◆ **TASK DIRECTIONS**
Every line of the records below from the line with "10. Why does" up to and including the line with "14. How does" must be reproduced exactly, and no line outside that range.

━━━━━ GIVEN ENTRIES ━━━━━

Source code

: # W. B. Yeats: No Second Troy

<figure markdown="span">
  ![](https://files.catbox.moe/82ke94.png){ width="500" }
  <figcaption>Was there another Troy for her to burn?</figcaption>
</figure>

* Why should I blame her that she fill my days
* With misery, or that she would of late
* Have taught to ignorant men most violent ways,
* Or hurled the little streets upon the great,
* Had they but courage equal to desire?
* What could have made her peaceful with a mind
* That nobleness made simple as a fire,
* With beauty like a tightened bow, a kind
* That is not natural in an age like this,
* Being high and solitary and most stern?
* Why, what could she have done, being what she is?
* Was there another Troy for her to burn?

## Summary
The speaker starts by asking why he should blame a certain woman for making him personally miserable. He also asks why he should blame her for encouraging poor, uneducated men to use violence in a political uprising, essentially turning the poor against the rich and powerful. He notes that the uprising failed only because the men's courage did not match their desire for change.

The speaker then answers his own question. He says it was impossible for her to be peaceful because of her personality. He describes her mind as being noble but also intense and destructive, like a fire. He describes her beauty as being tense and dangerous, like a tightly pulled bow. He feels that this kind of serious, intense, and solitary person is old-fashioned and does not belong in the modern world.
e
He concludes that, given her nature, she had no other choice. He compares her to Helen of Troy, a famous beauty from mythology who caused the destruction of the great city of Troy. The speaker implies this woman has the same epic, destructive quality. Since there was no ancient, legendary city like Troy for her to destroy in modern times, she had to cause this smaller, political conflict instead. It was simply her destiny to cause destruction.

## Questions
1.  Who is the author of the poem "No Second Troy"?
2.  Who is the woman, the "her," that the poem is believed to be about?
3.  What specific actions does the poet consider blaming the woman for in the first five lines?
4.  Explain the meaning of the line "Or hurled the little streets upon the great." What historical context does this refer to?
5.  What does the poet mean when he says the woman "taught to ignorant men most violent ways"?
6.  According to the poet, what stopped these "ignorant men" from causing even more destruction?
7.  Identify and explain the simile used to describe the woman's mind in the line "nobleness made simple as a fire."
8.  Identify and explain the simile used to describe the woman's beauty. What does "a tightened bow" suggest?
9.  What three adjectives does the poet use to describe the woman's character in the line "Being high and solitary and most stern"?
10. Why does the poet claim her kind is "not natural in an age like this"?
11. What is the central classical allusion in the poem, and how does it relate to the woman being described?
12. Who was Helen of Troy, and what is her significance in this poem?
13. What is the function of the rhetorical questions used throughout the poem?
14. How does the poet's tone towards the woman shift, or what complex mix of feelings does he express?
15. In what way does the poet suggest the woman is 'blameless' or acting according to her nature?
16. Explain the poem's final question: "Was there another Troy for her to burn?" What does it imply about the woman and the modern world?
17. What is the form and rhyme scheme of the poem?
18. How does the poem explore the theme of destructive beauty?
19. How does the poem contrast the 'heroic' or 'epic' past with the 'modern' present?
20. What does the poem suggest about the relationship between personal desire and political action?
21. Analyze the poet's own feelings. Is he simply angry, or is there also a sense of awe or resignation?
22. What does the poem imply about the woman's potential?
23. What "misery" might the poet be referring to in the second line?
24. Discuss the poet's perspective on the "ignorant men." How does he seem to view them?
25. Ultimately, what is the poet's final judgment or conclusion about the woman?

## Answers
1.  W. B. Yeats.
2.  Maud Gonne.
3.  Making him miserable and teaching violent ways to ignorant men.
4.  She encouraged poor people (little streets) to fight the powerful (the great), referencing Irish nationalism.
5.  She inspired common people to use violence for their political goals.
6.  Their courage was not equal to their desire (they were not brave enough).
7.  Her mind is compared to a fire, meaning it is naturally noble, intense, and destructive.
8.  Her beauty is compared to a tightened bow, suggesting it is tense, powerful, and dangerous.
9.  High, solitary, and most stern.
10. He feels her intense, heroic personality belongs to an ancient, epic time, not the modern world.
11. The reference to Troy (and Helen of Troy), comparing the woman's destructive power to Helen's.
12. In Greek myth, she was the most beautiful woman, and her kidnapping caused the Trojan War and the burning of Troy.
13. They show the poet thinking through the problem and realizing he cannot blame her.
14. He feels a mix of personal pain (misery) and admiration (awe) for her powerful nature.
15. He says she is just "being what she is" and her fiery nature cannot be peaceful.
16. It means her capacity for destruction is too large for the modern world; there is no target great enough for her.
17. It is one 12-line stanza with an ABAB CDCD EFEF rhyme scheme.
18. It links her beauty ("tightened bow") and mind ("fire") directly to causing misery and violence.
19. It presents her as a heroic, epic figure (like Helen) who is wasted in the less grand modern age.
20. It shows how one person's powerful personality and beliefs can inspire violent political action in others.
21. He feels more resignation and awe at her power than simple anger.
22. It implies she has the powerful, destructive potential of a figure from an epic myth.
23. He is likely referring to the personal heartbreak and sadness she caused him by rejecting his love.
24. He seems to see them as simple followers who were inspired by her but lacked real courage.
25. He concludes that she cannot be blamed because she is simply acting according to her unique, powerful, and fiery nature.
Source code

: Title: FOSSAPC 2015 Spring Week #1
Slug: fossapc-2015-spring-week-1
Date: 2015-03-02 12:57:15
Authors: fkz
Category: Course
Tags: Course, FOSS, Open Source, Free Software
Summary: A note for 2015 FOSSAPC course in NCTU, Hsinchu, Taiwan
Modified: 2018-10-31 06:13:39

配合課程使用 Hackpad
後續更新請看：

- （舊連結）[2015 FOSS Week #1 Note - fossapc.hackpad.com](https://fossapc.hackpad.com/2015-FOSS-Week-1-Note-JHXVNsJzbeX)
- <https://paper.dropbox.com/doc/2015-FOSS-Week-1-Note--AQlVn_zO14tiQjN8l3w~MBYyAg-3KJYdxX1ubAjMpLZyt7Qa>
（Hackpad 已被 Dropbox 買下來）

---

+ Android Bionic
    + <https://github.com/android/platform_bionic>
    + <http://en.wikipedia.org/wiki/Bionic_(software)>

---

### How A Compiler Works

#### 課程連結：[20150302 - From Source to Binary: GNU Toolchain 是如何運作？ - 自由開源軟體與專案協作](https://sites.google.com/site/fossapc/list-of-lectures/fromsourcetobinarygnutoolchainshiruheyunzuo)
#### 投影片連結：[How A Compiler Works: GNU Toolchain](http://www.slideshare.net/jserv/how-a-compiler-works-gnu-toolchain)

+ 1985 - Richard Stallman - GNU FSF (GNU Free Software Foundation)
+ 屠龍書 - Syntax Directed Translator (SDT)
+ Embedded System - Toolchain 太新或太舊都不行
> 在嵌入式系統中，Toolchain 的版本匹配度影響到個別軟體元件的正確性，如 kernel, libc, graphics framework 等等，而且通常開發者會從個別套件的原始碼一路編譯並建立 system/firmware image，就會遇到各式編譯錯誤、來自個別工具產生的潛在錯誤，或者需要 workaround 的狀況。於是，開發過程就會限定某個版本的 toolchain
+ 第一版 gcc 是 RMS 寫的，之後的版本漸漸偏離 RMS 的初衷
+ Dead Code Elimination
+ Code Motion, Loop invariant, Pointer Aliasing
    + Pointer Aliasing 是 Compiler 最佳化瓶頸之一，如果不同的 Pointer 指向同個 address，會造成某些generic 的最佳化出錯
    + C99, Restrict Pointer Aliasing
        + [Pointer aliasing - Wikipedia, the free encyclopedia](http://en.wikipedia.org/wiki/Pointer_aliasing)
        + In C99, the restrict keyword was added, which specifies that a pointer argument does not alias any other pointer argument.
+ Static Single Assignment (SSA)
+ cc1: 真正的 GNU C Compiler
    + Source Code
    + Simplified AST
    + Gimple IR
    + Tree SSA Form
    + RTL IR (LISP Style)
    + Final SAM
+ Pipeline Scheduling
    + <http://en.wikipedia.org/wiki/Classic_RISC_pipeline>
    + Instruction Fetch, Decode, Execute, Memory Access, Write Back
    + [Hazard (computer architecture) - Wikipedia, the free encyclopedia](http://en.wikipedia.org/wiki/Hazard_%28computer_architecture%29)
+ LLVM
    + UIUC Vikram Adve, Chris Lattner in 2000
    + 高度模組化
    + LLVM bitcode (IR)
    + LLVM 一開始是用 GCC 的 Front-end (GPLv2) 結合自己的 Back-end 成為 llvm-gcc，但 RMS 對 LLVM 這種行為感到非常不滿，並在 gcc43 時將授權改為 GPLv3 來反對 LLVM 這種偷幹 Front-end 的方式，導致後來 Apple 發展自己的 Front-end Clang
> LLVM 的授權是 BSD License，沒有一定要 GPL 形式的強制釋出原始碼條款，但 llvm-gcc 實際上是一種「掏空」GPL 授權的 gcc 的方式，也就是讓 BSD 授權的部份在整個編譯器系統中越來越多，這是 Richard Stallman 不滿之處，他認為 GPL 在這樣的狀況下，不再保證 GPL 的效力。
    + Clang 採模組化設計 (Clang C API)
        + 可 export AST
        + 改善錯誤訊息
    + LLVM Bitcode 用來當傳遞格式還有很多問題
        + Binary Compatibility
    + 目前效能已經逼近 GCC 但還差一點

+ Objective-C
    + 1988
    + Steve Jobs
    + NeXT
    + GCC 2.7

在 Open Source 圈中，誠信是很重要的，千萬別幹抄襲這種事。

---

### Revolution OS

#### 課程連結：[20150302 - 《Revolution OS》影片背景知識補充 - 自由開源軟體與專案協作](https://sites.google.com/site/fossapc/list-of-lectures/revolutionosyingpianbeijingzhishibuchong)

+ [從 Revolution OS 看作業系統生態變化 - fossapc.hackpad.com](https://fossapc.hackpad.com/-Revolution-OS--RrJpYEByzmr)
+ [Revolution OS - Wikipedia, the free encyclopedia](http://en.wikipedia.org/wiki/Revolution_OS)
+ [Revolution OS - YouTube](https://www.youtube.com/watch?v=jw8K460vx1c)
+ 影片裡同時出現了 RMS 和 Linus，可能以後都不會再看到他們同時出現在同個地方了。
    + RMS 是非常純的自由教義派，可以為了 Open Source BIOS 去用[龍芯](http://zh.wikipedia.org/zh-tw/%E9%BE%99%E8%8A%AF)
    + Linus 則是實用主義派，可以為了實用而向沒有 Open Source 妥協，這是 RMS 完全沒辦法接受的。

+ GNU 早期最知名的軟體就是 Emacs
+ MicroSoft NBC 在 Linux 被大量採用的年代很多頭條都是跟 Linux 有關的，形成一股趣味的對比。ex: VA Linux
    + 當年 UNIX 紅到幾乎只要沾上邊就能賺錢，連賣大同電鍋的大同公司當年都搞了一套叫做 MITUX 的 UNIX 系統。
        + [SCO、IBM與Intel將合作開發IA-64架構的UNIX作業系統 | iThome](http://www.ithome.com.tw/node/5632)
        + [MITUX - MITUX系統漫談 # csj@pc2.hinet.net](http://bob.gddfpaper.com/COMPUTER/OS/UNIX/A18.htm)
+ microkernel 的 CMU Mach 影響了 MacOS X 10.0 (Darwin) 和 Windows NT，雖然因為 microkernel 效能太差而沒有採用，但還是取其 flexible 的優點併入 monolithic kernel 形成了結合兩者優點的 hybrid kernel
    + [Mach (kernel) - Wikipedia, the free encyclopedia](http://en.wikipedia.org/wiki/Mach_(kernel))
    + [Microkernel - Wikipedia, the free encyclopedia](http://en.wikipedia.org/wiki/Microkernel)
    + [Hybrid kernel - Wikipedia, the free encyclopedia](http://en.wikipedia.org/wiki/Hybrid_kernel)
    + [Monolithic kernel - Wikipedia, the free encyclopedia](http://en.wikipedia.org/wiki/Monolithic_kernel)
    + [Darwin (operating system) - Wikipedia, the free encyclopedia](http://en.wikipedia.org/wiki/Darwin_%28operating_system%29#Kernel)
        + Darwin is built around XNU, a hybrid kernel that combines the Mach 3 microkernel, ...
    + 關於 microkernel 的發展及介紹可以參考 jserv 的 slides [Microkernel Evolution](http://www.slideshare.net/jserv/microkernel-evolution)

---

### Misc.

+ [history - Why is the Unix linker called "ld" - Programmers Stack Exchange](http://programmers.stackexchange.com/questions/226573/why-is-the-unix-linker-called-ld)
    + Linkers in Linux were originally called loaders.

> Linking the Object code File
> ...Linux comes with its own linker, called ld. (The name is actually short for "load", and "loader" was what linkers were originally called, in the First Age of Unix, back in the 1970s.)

━━━━━

◆ **OUTPUT OF THE EXERCISE**
10. Why does the poet claim her kind is "not natural in an age like this"?
11. What is the central classical allusion in the poem, and how does it relate to the woman being described?
12. Who was Helen of Troy, and what is her significance in this poem?
13. What is the function of the rhetorical questions used throughout the poem?
14. How does the poet's tone towards the woman shift, or what complex mix of feelings does he express?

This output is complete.